**Task directions:**
Your answer must consist solely of the lines from the start of the entries below through the line with "HistoryChanged is raised for", unchanged.

**Records to process:**

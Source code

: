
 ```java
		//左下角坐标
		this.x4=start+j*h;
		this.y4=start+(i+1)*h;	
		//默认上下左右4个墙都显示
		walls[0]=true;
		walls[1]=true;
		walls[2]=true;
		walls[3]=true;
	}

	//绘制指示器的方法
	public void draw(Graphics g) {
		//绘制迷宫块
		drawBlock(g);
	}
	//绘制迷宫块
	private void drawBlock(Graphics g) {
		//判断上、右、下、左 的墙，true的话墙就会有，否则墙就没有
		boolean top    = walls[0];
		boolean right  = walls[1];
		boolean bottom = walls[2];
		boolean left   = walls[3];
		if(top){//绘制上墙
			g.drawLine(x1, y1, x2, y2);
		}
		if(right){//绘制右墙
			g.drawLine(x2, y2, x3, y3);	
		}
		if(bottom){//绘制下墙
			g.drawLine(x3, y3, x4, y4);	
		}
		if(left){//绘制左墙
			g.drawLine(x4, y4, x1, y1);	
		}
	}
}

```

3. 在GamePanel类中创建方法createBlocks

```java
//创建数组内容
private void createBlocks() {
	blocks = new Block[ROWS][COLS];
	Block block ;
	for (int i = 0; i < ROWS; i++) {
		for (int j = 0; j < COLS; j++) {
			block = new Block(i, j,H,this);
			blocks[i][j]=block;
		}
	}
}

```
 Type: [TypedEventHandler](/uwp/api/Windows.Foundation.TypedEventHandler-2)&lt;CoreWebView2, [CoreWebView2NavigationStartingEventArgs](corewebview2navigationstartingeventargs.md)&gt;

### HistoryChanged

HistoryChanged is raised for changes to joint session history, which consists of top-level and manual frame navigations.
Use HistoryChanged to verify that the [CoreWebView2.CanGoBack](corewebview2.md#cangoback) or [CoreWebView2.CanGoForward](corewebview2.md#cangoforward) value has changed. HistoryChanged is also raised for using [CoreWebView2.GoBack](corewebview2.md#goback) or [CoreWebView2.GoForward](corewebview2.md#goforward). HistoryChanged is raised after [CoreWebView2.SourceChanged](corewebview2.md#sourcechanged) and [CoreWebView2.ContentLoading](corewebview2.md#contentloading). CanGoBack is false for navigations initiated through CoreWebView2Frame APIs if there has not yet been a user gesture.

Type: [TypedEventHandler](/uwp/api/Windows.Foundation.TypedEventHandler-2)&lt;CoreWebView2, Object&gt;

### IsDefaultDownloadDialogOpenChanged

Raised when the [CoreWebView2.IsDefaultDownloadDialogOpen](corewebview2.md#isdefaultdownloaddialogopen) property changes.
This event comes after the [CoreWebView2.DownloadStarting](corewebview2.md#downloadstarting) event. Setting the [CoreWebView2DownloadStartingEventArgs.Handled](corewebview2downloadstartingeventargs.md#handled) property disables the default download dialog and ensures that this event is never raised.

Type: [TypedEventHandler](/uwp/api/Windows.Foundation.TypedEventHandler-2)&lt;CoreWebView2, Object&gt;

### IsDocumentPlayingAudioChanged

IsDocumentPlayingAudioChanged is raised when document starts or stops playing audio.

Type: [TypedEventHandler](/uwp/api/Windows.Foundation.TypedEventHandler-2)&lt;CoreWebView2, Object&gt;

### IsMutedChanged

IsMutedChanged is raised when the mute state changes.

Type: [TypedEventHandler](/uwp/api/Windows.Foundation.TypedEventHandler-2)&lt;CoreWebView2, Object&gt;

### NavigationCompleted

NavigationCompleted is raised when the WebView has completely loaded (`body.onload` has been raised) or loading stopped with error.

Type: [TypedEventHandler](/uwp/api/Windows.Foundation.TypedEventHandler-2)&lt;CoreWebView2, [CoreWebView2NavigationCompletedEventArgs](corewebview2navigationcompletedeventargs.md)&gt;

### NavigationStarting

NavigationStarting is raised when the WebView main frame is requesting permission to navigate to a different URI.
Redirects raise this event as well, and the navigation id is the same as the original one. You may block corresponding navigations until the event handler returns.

**Task response:**
Source code

:
 ```java
		//左下角坐标
		this.x4=start+j*h;
		this.y4=start+(i+1)*h;	
		//默认上下左右4个墙都显示
		walls[0]=true;
		walls[1]=true;
		walls[2]=true;
		walls[3]=true;
	}

	//绘制指示器的方法
	public void draw(Graphics g) {
		//绘制迷宫块
		drawBlock(g);
	}
	//绘制迷宫块
	private void drawBlock(Graphics g) {
		//判断上、右、下、左 的墙，true的话墙就会有，否则墙就没有
		boolean top    = walls[0];
		boolean right  = walls[1];
		boolean bottom = walls[2];
		boolean left   = walls[3];
		if(top){//绘制上墙
			g.drawLine(x1, y1, x2, y2);
		}
		if(right){//绘制右墙
			g.drawLine(x2, y2, x3, y3);	
		}
		if(bottom){//绘制下墙
			g.drawLine(x3, y3, x4, y4);	
		}
		if(left){//绘制左墙
			g.drawLine(x4, y4, x1, y1);	
		}
	}
}

```

3. 在GamePanel类中创建方法createBlocks

```java
//创建数组内容
private void createBlocks() {
	blocks = new Block[ROWS][COLS];
	Block block ;
	for (int i = 0; i < ROWS; i++) {
		for (int j = 0; j < COLS; j++) {
			block = new Block(i, j,H,this);
			blocks[i][j]=block;
		}
	}
}

```
 Type: [TypedEventHandler](/uwp/api/Windows.Foundation.TypedEventHandler-2)&lt;CoreWebView2, [CoreWebView2NavigationStartingEventArgs](corewebview2navigationstartingeventargs.md)&gt;

### HistoryChanged

HistoryChanged is raised for changes to joint session history, which consists of top-level and manual frame navigations.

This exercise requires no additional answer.